*** Dataset content Section Begins ***
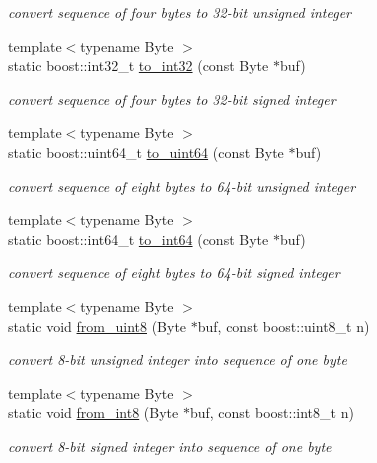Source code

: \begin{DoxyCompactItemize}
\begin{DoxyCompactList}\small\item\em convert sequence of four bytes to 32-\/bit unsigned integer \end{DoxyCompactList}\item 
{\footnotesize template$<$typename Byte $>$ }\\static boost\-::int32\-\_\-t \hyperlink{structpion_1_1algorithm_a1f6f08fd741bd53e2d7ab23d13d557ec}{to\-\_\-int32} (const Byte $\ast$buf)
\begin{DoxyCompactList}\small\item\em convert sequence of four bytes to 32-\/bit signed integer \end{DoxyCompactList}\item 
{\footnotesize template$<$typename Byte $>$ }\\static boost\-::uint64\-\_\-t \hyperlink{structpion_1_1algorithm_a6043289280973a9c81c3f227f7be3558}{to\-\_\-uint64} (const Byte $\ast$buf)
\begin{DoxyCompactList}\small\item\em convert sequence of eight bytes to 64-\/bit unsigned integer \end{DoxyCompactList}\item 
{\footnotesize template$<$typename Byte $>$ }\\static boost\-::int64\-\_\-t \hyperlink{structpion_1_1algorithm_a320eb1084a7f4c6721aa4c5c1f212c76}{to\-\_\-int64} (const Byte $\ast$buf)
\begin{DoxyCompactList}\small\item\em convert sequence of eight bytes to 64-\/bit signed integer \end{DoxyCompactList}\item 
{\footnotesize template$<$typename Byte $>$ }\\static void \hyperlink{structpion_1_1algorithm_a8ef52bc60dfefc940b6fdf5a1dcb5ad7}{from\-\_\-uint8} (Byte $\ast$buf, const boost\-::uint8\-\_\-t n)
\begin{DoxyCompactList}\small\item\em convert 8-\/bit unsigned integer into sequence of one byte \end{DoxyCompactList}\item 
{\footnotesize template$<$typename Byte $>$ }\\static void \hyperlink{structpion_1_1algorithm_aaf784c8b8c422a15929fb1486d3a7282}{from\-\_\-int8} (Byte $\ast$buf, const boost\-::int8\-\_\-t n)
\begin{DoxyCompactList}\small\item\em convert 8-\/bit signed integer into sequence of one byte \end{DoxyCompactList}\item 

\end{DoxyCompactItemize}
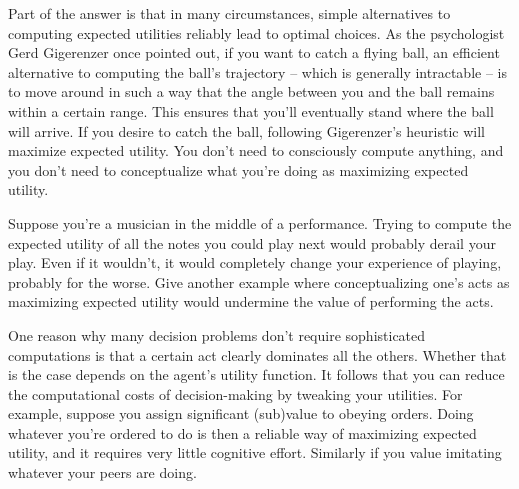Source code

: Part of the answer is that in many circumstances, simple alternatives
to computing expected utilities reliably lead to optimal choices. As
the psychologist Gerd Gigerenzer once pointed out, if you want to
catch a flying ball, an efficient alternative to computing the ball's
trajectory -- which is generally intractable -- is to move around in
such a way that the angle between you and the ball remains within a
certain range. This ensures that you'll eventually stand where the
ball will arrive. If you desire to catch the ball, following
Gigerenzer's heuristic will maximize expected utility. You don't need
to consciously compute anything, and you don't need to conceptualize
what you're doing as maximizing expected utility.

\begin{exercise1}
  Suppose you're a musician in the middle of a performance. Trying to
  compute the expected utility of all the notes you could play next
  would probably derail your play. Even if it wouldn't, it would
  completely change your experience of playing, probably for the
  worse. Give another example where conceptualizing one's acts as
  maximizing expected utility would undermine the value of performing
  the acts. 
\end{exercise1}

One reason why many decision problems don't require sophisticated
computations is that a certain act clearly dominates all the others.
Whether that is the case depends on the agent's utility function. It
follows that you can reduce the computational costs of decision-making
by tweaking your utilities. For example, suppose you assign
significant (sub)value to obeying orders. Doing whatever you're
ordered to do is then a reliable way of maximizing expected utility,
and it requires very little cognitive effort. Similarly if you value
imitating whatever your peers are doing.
*** Dataset content Section Ends ***
*** Dataset content Section Begins ***
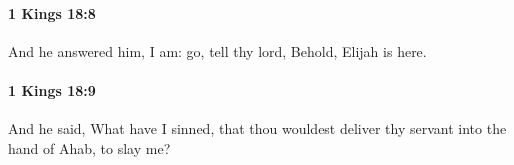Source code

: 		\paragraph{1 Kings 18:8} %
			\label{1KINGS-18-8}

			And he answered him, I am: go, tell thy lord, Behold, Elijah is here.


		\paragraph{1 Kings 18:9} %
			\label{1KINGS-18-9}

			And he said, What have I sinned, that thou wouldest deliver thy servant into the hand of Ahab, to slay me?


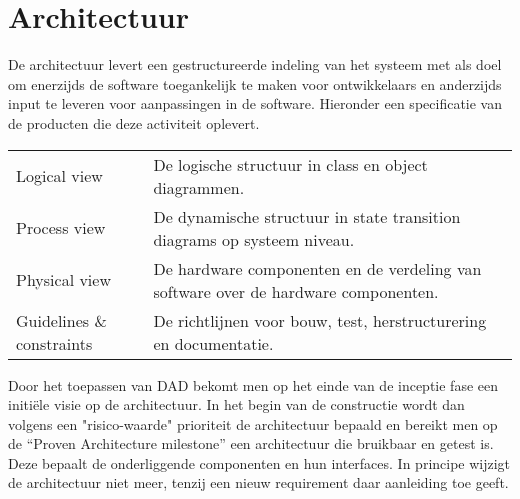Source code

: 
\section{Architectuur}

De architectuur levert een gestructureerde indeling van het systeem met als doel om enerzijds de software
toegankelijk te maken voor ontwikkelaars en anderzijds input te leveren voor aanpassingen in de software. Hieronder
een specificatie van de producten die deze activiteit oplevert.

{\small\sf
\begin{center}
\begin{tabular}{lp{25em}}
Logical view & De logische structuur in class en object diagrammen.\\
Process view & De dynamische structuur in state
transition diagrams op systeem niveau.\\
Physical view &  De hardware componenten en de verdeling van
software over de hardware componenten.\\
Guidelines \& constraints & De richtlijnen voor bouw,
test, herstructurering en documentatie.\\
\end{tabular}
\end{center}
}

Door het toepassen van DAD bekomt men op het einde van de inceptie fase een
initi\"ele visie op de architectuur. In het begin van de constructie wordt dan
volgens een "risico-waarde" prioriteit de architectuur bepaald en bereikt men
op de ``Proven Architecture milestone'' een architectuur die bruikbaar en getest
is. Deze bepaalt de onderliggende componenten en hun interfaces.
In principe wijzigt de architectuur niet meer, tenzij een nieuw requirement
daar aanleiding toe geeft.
*** Dataset content Section Ends ***
What to do:
Please say how many lines above contain "computing", number only.

Solution below:
2